▸ **What the task requires**
Set down the final part of the listing, which starts at the line containing "is configured in" and runs to the last line, exactly and completely.

▸ **Records provided**
------------------------------------------------
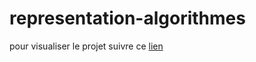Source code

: # representation-algorithmes

pour visualiser le projet suivre ce [lien](https://htmlpreview.github.io/?https://github.com/sidney-roussin/representation-algorithmes/blob/master/index.html)
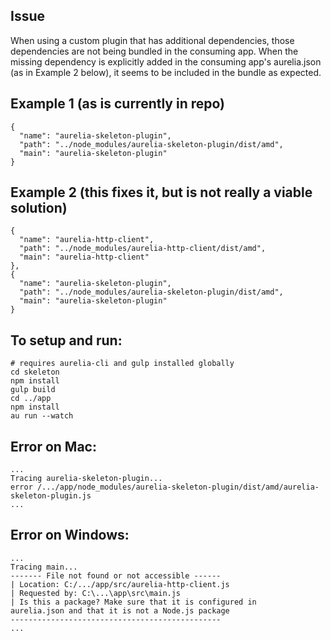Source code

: Issue
---
When using a custom plugin that has additional dependencies, those dependencies are not being bundled in the consuming app.  When the missing dependency is explicitly added in the consuming app's aurelia.json (as in Example 2 below), it seems to be included in the bundle as expected.

Example 1 (as is currently in repo)
---

    {
      "name": "aurelia-skeleton-plugin",
      "path": "../node_modules/aurelia-skeleton-plugin/dist/amd",
      "main": "aurelia-skeleton-plugin"
    }


Example 2 (this fixes it, but is not really a viable solution)
---

    {
      "name": "aurelia-http-client",
      "path": "../node_modules/aurelia-http-client/dist/amd",
      "main": "aurelia-http-client"
    },
    {
      "name": "aurelia-skeleton-plugin",
      "path": "../node_modules/aurelia-skeleton-plugin/dist/amd",
      "main": "aurelia-skeleton-plugin"
    }


To setup and run:
---
    # requires aurelia-cli and gulp installed globally
    cd skeleton
    npm install
    gulp build
    cd ../app
    npm install
    au run --watch


Error on Mac:
---
    ...
    Tracing aurelia-skeleton-plugin...
    error /.../app/node_modules/aurelia-skeleton-plugin/dist/amd/aurelia-skeleton-plugin.js
    ...


Error on Windows:
---
    ...
    Tracing main...
    ------- File not found or not accessible ------
    | Location: C:/.../app/src/aurelia-http-client.js
    | Requested by: C:\...\app\src\main.js
    | Is this a package? Make sure that it is configured in 
    aurelia.json and that it is not a Node.js package
    -----------------------------------------------
    ...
------------------------------------------------
▸ **Answer for this exercise**
    | Is this a package? Make sure that it is configured in 
    aurelia.json and that it is not a Node.js package
    -----------------------------------------------
    ...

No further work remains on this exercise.